Action item | Scan the material below for the word "Steinar", then copy every line in which it appears.

Data records |
• • • • • • •
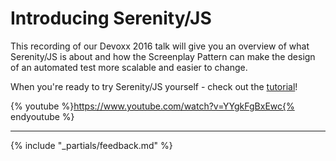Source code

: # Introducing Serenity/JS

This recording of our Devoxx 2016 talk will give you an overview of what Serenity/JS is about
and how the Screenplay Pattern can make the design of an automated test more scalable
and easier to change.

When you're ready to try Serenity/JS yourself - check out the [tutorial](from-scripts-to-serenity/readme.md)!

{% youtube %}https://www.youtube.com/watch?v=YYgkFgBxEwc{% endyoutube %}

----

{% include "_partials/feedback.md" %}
• • • • • • •
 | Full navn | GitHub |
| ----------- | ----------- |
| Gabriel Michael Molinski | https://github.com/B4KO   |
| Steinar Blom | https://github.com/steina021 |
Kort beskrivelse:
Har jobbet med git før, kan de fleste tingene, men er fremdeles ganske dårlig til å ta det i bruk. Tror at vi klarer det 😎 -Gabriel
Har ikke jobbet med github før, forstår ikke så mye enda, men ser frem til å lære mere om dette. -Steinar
• • • • • • •
Output for this task |
| Steinar Blom | https://github.com/steina021 |
Har ikke jobbet med github før, forstår ikke så mye enda, men ser frem til å lære mere om dette. -Steinar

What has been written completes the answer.